September 13, 2007
Popcorn & Candy: From Russia with Menace
DCist's highly subjective and hardly comprehensive guide to the most interesting movies playing around town in the coming week.
Foreign: Stalker
Revered in his prime as perhaps one of the best filmmakers Russia ever produced, Andrei Tarkovsky built his reputation on just seven feature films. As is so often the case, some of the most poignant art comes from those artists who must fight to bring their vision to an audience. Tarkovsky's films, often restless examinations of spirituality and the search for God, constantly clashed with a Soviet government that was made uncomfortable by religious discussions of any sort. His films can be arduous affairs, typified by long stretches of quiet, and takes that stretch on and on, refusing to cut away. Stalker, the director's second adaptation of a science fiction novel (after his earlier Solaris) follows a writer and a professor as they search through a post-apocalyptic and purportedly dangerous land for a room that is said to grant wishes. Leading them there is the Stalker, a translation that is closer to "guide" or "tracker" than "creepy guy with dangerous obsessive crushes." As with Solaris, the sci-fi plotline is peripheral. It's mainly a framework around which Tarkovsky can build a philosophical discussion of the differing worldviews maintained by each of his main characters. The result is both difficult and hypnotic, but richly rewarding.

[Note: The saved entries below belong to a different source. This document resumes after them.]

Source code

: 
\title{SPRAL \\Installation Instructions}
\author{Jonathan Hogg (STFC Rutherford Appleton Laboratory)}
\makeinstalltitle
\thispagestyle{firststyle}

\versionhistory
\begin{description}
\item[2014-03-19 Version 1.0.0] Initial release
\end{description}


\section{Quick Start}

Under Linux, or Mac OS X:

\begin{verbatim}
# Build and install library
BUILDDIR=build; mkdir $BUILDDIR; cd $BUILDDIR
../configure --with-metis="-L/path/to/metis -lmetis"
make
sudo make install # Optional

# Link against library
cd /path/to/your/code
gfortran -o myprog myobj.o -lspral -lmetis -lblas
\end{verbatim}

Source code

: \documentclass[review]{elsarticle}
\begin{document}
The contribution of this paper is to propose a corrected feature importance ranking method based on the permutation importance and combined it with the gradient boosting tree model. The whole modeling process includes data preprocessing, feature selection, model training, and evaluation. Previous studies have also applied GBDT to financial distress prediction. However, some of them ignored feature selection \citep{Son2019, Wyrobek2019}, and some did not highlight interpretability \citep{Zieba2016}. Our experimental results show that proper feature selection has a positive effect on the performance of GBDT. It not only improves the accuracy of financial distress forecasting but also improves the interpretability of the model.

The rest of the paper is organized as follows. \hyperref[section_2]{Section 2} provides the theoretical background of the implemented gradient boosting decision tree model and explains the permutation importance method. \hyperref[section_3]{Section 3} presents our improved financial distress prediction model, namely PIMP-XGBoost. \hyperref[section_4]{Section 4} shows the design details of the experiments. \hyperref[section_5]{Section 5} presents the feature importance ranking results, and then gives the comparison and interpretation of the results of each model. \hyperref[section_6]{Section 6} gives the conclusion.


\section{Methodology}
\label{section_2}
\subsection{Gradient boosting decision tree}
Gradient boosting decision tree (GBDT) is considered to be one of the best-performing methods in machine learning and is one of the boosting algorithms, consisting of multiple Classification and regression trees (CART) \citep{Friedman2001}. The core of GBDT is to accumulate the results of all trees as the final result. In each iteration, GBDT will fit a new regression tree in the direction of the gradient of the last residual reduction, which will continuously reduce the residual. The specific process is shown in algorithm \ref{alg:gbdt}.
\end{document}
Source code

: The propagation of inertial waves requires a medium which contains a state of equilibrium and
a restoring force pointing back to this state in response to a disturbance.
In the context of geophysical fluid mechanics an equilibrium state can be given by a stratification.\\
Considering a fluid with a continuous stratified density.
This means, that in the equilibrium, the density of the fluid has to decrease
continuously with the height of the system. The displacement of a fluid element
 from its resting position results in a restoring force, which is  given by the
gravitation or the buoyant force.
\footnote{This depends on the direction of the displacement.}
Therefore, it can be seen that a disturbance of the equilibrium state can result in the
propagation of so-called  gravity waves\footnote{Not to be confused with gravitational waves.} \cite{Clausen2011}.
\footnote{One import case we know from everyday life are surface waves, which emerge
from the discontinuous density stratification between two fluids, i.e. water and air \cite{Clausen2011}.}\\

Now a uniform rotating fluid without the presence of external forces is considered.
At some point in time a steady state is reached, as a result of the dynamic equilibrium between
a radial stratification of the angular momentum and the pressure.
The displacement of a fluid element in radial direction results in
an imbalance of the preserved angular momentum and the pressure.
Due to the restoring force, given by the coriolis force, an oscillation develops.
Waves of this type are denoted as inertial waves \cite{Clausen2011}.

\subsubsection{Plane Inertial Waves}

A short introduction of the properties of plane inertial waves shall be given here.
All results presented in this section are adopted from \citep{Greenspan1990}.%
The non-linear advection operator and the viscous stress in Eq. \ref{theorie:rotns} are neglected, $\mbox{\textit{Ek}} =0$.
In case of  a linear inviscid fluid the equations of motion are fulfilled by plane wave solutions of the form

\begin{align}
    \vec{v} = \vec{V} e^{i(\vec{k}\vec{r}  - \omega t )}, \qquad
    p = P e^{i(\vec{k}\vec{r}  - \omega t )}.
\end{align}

Saturday afternoon at 2:30 p.m. at the National Gallery of Art's East Building Auditorium. Free admission.
---
Special Event: DC Shorts Film Festival
Always feel left out while watching the Academy Awards as they announce the winners for best short subject films? OK, so there's no guarantee that any of the shorts screening at this week's DC Shorts Film Festival will be represented at the Kodak Theatre in February. But there are precious few opportunities to see short films in a theatrical setting, so we'll welcome the chance to catch dozens of works in the under-represented form when they come.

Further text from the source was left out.